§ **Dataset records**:
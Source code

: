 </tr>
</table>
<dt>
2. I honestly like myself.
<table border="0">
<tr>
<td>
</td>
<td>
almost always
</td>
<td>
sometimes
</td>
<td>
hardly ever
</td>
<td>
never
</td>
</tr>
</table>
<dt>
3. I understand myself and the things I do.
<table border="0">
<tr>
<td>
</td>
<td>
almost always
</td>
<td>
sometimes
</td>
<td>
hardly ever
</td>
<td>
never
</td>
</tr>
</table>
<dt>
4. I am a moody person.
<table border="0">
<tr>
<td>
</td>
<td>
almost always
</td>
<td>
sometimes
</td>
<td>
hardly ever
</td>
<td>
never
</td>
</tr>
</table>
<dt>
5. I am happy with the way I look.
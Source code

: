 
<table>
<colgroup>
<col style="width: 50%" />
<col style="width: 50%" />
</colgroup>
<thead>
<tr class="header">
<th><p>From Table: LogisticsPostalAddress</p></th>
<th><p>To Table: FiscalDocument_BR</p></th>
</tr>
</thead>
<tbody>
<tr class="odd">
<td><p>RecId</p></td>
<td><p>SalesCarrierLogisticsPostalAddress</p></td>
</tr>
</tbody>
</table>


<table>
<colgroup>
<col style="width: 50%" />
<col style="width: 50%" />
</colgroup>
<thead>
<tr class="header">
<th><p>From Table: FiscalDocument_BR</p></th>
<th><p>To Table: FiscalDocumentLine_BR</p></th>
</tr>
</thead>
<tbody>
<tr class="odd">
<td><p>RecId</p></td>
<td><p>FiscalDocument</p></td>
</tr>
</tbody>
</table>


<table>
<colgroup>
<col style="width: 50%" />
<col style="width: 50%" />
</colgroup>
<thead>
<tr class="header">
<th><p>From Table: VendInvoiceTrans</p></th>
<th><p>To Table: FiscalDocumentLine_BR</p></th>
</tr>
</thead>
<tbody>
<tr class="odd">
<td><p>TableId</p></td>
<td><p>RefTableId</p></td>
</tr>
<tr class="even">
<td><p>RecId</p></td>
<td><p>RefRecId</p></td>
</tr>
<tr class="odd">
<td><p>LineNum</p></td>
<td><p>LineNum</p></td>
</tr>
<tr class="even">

§ **Task requirements**:
Return each line of the data above verbatim.

§ **Written answer**:
Source code

: </tr>
</table>
<dt>
2. I honestly like myself.
<table border="0">
<tr>
<td>
</td>
<td>
almost always
</td>
<td>
sometimes
</td>
<td>
hardly ever
</td>
<td>
never
</td>
</tr>
</table>
<dt>
3. I understand myself and the things I do.
<table border="0">
<tr>
<td>
</td>
<td>
almost always
</td>
<td>
sometimes
</td>
<td>
hardly ever
</td>
<td>
never
</td>
</tr>
</table>
<dt>
4. I am a moody person.
<table border="0">
<tr>
<td>
</td>
<td>
almost always
</td>
<td>
sometimes
</td>
<td>
hardly ever
</td>
<td>
never
</td>
</tr>
</table>
<dt>
5. I am happy with the way I look.
Source code

: 
<table>
<colgroup>
<col style="width: 50%" />
<col style="width: 50%" />
</colgroup>
<thead>
<tr class="header">
<th><p>From Table: LogisticsPostalAddress</p></th>
<th><p>To Table: FiscalDocument_BR</p></th>
</tr>
</thead>
<tbody>
<tr class="odd">
<td><p>RecId</p></td>
<td><p>SalesCarrierLogisticsPostalAddress</p></td>
</tr>
</tbody>
</table>


<table>
<colgroup>
<col style="width: 50%" />
<col style="width: 50%" />
</colgroup>
<thead>
<tr class="header">
<th><p>From Table: FiscalDocument_BR</p></th>
<th><p>To Table: FiscalDocumentLine_BR</p></th>
</tr>
</thead>
<tbody>
<tr class="odd">
<td><p>RecId</p></td>
<td><p>FiscalDocument</p></td>
</tr>
</tbody>
</table>


<table>
<colgroup>
<col style="width: 50%" />
<col style="width: 50%" />
</colgroup>
<thead>
<tr class="header">
<th><p>From Table: VendInvoiceTrans</p></th>
<th><p>To Table: FiscalDocumentLine_BR</p></th>
</tr>
</thead>
<tbody>
<tr class="odd">
<td><p>TableId</p></td>
<td><p>RefTableId</p></td>
</tr>
<tr class="even">
<td><p>RecId</p></td>
<td><p>RefRecId</p></td>
</tr>
<tr class="odd">
<td><p>LineNum</p></td>
<td><p>LineNum</p></td>
</tr>
<tr class="even">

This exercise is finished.